Most geobiological research is done on land, so there is a lot we don't know about the microbial life that lives in the deep subseafloor. It was once thought that no microbial life existed in the harsh environment in the deep oceans, where there is no light and high pressure. But research revealed otherwise. Field work in the late 80s showed that 167 meters beneath the ocean floor, there was microbial activity. Over the 90s, more details were revealed about the bacteria and archaea that live there.
In 2016, scientists set out to learn more about the temperatures of the deep subseafloor biosphere and how it affects life there. Samples were taken by drilling through the geological subduction zone of the Nankai Trough off the coast of Japan. The work showed that it's hot and gets hotter as it gets deeper; the temperatures can reach 120ºC (248ºF), and while that's thought to be close to the limit of what life can stand, there were some microbes thriving in those conditions.
But not many microbes were recovered, (there were fewer than 500 cells per cubic centimeter) so the researchers had to work under carefully controlled conditions and included many controls in their experiments, said graduate student and study co-author Florian Schubert from the German Research Centre for Geosciences.

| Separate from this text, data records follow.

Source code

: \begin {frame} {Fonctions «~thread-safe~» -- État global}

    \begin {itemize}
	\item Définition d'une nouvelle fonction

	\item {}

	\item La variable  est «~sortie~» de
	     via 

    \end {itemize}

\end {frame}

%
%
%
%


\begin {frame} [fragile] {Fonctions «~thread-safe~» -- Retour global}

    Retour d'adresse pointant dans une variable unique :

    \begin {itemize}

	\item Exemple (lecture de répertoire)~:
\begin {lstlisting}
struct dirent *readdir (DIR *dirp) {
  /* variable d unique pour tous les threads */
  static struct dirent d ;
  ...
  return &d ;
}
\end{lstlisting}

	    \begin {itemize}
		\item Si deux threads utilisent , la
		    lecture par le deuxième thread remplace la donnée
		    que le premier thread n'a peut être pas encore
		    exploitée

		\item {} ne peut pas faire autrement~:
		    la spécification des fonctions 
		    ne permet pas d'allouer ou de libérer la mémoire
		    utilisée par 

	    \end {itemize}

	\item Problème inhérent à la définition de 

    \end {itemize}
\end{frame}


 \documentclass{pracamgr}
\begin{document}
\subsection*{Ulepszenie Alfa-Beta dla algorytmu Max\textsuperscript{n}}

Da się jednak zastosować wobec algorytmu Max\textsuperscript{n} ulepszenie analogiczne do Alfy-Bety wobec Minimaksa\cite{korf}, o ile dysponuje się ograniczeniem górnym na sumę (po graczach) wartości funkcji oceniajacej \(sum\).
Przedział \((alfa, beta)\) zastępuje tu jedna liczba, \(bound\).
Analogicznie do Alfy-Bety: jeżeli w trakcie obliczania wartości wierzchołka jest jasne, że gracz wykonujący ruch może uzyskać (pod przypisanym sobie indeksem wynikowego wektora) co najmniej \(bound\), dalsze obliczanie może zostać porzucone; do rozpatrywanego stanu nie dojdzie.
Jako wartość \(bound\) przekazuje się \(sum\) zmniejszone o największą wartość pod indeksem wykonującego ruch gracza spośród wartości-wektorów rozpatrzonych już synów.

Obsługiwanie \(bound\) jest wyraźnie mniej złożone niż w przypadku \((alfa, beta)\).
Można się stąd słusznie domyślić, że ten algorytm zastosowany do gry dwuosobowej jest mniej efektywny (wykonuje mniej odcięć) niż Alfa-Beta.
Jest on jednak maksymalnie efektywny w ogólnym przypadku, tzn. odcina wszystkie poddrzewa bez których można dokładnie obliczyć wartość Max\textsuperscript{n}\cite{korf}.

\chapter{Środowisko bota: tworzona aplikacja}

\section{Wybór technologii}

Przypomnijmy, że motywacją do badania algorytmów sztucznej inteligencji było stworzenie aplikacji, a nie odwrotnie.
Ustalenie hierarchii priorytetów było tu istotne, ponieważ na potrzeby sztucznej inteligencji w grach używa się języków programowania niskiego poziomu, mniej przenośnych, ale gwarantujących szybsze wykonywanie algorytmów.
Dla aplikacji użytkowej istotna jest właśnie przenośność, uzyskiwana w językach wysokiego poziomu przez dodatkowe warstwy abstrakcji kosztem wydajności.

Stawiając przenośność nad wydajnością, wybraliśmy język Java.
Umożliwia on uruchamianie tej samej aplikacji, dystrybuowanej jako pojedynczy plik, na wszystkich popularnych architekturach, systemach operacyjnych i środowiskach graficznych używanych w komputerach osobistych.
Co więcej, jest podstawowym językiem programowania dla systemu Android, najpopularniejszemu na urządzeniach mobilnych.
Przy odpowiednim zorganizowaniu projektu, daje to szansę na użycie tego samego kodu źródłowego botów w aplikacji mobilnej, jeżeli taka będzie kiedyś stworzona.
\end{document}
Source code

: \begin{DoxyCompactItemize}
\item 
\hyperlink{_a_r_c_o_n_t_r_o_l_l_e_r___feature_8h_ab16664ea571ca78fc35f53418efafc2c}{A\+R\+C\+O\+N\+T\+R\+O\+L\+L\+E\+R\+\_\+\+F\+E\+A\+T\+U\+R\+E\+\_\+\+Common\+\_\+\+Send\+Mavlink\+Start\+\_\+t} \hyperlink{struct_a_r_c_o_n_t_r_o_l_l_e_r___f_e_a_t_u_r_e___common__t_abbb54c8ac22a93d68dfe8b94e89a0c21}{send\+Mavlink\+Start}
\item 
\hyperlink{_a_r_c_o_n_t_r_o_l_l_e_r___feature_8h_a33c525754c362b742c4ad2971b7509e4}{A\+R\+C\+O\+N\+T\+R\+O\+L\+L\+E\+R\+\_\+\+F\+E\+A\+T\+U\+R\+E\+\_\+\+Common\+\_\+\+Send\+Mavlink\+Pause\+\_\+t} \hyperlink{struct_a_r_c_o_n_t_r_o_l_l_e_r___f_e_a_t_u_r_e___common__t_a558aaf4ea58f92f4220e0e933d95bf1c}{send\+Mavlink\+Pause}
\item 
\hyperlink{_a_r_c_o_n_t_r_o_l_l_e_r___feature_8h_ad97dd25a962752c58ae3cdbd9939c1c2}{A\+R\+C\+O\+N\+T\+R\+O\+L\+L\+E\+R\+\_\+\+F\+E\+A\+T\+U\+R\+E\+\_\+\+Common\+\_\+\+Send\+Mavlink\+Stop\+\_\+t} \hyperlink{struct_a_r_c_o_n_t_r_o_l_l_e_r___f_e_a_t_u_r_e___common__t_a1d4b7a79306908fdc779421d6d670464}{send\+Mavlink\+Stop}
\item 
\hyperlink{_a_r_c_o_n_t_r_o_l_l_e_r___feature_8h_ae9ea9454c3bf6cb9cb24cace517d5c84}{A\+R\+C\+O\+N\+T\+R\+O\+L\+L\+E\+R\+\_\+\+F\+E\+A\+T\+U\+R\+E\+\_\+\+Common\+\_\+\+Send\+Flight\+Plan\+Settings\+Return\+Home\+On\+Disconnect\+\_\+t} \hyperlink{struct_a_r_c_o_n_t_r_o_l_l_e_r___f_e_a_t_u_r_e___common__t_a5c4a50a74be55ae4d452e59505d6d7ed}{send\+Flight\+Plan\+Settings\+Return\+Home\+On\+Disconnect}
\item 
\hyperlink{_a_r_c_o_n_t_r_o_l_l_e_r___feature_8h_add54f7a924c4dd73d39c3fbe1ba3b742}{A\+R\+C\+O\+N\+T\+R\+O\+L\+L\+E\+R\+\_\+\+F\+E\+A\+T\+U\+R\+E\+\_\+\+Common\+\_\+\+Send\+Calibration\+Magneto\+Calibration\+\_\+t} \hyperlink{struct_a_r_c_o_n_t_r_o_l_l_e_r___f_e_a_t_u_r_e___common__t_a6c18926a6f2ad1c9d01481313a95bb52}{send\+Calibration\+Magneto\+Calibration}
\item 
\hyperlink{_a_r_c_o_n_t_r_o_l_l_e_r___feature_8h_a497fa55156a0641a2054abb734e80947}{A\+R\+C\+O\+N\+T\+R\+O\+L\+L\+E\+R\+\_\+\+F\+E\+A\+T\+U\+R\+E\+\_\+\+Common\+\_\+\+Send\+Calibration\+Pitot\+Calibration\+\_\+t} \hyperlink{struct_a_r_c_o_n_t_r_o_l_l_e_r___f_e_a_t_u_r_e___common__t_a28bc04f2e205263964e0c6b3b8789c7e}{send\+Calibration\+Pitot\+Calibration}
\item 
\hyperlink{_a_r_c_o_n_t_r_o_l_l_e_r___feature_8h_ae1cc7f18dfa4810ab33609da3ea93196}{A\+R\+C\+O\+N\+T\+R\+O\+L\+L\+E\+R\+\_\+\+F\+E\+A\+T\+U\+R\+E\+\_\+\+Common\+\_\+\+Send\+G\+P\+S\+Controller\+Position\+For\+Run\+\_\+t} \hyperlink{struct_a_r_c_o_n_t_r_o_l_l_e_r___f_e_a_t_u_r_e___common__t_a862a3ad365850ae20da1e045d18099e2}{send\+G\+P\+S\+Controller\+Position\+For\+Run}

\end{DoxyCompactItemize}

An analysis of the cells that were recovered showed that the metabolic rates in the cells were extremely high compared to what was expected for deep biosphere microbes. Reporting in Nature Communications, the researchers suggested that the microorganisms "are forced to maintain a high metabolic turnover, which approaches the activity of microbes living in surface sediments and in laboratory cultures, to provide the energy required to repair thermal cell damage," suggested lead study author Felix Beulig of the University of Bayreuth.
As temperature rises, so does the amount of energy necessary to fix cellular damage caused by heat; most energy is probably needed to repair the constant strain on proteins and amino acids, explained study leader Tina Treude, UCLA professor of marine geomicrobiology.

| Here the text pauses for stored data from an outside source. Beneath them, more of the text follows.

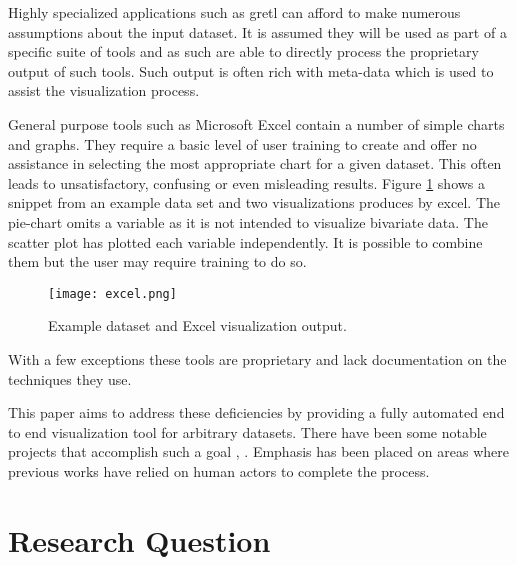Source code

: \documentclass[a4paper, 11pt, titlepage, onehalfspacing]{report}
\begin{document}
Highly specialized applications such as gretl can afford to make numerous assumptions about the input dataset. It is assumed they will be used as part of a specific suite of tools and as such are able to directly process the proprietary output of such tools. Such output is often rich with meta-data which is used to assist the visualization process.

General purpose tools such as Microsoft Excel contain a number of simple charts and graphs. They require a basic level of user training to create and offer no assistance in selecting the most appropriate chart for a given dataset. This often leads to unsatisfactory, confusing or even misleading results. Figure \ref{excel_example} shows a snippet from an example data set and two visualizations produces by excel. The pie-chart omits a variable as it is not intended to visualize bivariate data. The scatter plot has plotted each variable independently. It is possible to combine them but the user may require training to do so. 

\begin{figure}[htp] \centering
\texttt{[image: excel.png]}
\caption{Example dataset and Excel visualization output.}
\label{excel_example}
\end{figure}


With a few exceptions these tools are proprietary and lack documentation on the techniques they use.

This paper aims to address these deficiencies by providing a fully automated end to end visualization tool for arbitrary datasets. There have been some notable projects that accomplish such a goal \cite{stolte2002polaris}, \cite{mackinlay1986automating}. Emphasis has been placed on areas where previous works have relied on human actors to complete the process.



	\section{Research Question}
\end{document}

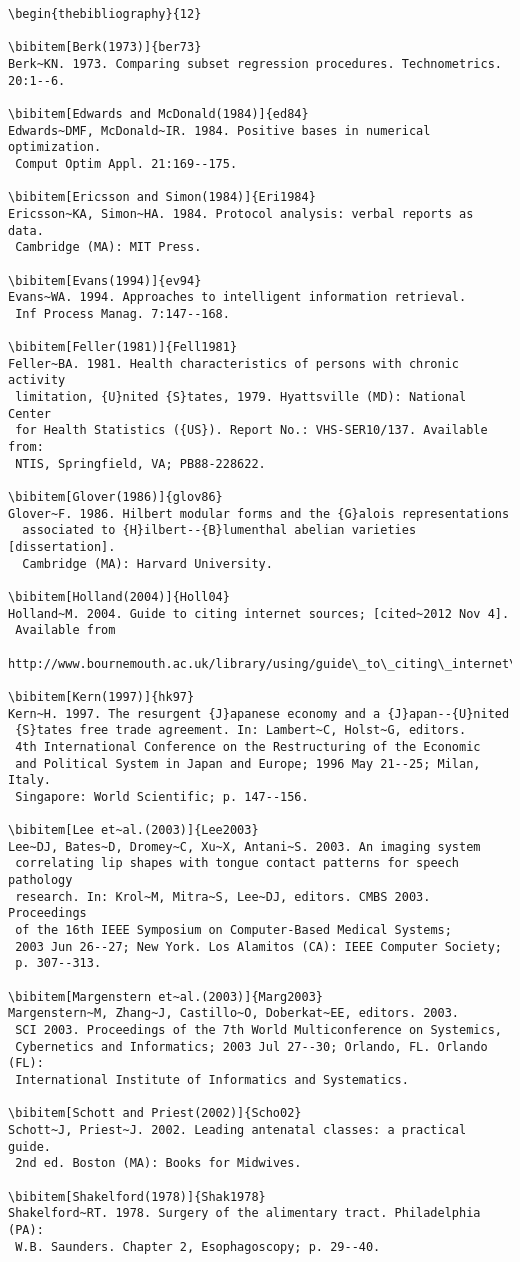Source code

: \documentclass{gCMB2e}
\begin{document}
\begin{verbatim}
\begin{thebibliography}{12}

\bibitem[Berk(1973)]{ber73}
Berk~KN. 1973. Comparing subset regression procedures. Technometrics. 20:1--6.

\bibitem[Edwards and McDonald(1984)]{ed84}
Edwards~DMF, McDonald~IR. 1984. Positive bases in numerical optimization.
 Comput Optim Appl. 21:169--175.

\bibitem[Ericsson and Simon(1984)]{Eri1984}
Ericsson~KA, Simon~HA. 1984. Protocol analysis: verbal reports as data.
 Cambridge (MA): MIT Press.

\bibitem[Evans(1994)]{ev94}
Evans~WA. 1994. Approaches to intelligent information retrieval.
 Inf Process Manag. 7:147--168.

\bibitem[Feller(1981)]{Fell1981}
Feller~BA. 1981. Health characteristics of persons with chronic activity
 limitation, {U}nited {S}tates, 1979. Hyattsville (MD): National Center
 for Health Statistics ({US}). Report No.: VHS-SER10/137. Available from:
 NTIS, Springfield, VA; PB88-228622.

\bibitem[Glover(1986)]{glov86}
Glover~F. 1986. Hilbert modular forms and the {G}alois representations
  associated to {H}ilbert--{B}lumenthal abelian varieties [dissertation].
  Cambridge (MA): Harvard University.

\bibitem[Holland(2004)]{Holl04}
Holland~M. 2004. Guide to citing internet sources; [cited~2012 Nov 4].
 Available from
 http://www.bournemouth.ac.uk/library/using/guide\_to\_citing\_internet\_sourc.html.

\bibitem[Kern(1997)]{hk97}
Kern~H. 1997. The resurgent {J}apanese economy and a {J}apan--{U}nited
 {S}tates free trade agreement. In: Lambert~C, Holst~G, editors.
 4th International Conference on the Restructuring of the Economic
 and Political System in Japan and Europe; 1996 May 21--25; Milan, Italy.
 Singapore: World Scientific; p. 147--156.

\bibitem[Lee et~al.(2003)]{Lee2003}
Lee~DJ, Bates~D, Dromey~C, Xu~X, Antani~S. 2003. An imaging system
 correlating lip shapes with tongue contact patterns for speech pathology
 research. In: Krol~M, Mitra~S, Lee~DJ, editors. CMBS 2003. Proceedings
 of the 16th IEEE Symposium on Computer-Based Medical Systems;
 2003 Jun 26--27; New York. Los Alamitos (CA): IEEE Computer Society;
 p. 307--313.

\bibitem[Margenstern et~al.(2003)]{Marg2003}
Margenstern~M, Zhang~J, Castillo~O, Doberkat~EE, editors. 2003.
 SCI 2003. Proceedings of the 7th World Multiconference on Systemics,
 Cybernetics and Informatics; 2003 Jul 27--30; Orlando, FL. Orlando (FL):
 International Institute of Informatics and Systematics.

\bibitem[Schott and Priest(2002)]{Scho02}
Schott~J, Priest~J. 2002. Leading antenatal classes: a practical guide.
 2nd ed. Boston (MA): Books for Midwives.

\bibitem[Shakelford(1978)]{Shak1978}
Shakelford~RT. 1978. Surgery of the alimentary tract. Philadelphia (PA):
 W.B. Saunders. Chapter 2, Esophagoscopy; p. 29--40.
\end{verbatim}
\end{document}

The researchers used a biochemical assay based on sulfate depletion to compare their findings to what is observed in nature, to see if the metabolic rates they'd measured in the lab accurately reflect reality. The work indicated that the experimental rate is indeed mimicking what's occurring naturally.
In the deepest, hottest sediments, sulfate reducers and methanogens have a high rate of activity, powered by hydrogen and acetate that acts as a bacterial food, from water in the sediment.
"We always found that microbes in the deep biosphere are an extremely sluggish community that slowly nibbles on the last remains of million-year-old, buried organic matter. But the deep biosphere is full of surprises," added deep biosphere expert Bo Barker Jørgensen of Aarhus University.